モバゲータウンは、人気ゲーム「怪盗ロワイヤル」のヒットなどで急速に会員数を伸ばしており、9月末の会員数は前年同期比4割増の2167万人。同月末現在で、231社から538タイトルのゲームの提供を受けている。一方、グリーの会員数は2246万人。約60社から約100のゲームを提供されているという。
矢野経済研究所によると、2008年度に約45億円だった国内のソーシャルゲーム市場は、09年度には7倍超の338億円に拡大。今年度は700億円を超えると予想している。DeNAは「現在、(公取委の)検査中であり、コメントできない」としている。
昨年度300億円超,今年度700億円超の市場ということになれば,来年度には1000億円超となる可能性もあるわけです(上記矢野経済研究所の試算では,2011年度は1171億円とのことです)。1000億円超ということになれば独占的状態(独占禁止法2条7項)にあるかどうかの調査対象業種となるわけで,重要産業の一つといって差し支えないでしょう。
今回問題になったとされる行為は
モバゲータウンにゲームを提供している制作各社に対し、同じゲームをグリーのサイトには出さないよう要請。両社のサイトに同じゲームを出している一部の制作会社はモバゲータウンの人気ゲームランキングから除外されたり、検索してもゲームが表示されなくなったりしたという。
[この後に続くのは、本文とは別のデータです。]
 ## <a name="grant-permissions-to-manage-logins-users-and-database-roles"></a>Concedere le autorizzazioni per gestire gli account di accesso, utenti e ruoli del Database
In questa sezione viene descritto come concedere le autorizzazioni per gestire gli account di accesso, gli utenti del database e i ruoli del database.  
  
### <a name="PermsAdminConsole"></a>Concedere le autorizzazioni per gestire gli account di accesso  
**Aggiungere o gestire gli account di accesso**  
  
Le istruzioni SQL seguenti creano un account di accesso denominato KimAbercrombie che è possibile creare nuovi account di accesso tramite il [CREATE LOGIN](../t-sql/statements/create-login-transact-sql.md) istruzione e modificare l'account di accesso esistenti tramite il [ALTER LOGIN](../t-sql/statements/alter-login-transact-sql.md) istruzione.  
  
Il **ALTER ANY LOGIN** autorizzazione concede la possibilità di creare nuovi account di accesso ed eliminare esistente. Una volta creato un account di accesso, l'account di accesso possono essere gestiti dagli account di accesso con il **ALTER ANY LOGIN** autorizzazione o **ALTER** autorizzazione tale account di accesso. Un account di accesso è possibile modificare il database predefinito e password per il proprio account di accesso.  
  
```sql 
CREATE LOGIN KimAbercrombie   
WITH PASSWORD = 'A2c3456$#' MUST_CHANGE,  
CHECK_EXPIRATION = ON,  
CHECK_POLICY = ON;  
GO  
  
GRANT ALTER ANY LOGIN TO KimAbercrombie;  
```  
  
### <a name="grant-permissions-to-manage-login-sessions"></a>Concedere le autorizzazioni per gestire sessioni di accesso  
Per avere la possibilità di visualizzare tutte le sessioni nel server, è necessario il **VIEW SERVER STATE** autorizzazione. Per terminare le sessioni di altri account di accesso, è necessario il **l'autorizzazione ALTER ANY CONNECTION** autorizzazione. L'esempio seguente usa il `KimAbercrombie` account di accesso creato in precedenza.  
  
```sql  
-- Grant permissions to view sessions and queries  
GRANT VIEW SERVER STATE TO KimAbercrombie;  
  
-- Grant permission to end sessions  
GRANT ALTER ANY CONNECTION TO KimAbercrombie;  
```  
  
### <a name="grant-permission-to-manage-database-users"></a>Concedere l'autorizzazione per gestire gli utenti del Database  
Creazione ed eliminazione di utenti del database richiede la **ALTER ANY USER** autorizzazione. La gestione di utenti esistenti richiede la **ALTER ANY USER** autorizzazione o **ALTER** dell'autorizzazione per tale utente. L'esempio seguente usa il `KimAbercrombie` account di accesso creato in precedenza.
というものです。ソーシャルゲームにおいては,利用者同士の交流や競争が参加意欲を高める要因になるので,利用者が多いこと自体が更なる集客要因となります。ゲームを探す際の検索機能の重要性については言うまでもないでしょう。つまり上記措置は,競争業者とも取引を行った制作会社のゲームを,事実上モバゲータウンから亡きものにしてしまうというものです。2010年1~3月期のモバゲータウンの売上高が139億円(こちら)と,市場におけるシェアが大きなことを考えあわせると,DeNAの上記行為は制作会社に競争業者との取引をやめさせるに十分なものと言えます。
ソーシャルゲームはユーザーの時間を奪うことによって成り立つものですが,多くのゲームを抱えることは,サイトへの集客力を高め,ユーザーにより多くの接続時間を使わせることにつながります。この,ゲーム獲得競争において,自社の市場支配力を楯に強制的に他社との取引をやめさせることで,競争業者は多くのゲームを集めることが困難となり,競争力を削がれるわけですが,上記のようなやり方は,取引条件の優劣で競争するという本来の競争のあり方とはそぐわないものであり,非常に悪質な行為と言わざるを得ません。
ソーシャルゲームについては,グローバル市場へ打って出ようとする動きがあるようですが,競争のあり方から公正なものとしないと,国際的に通用する企業にはならないのではないでしょうか。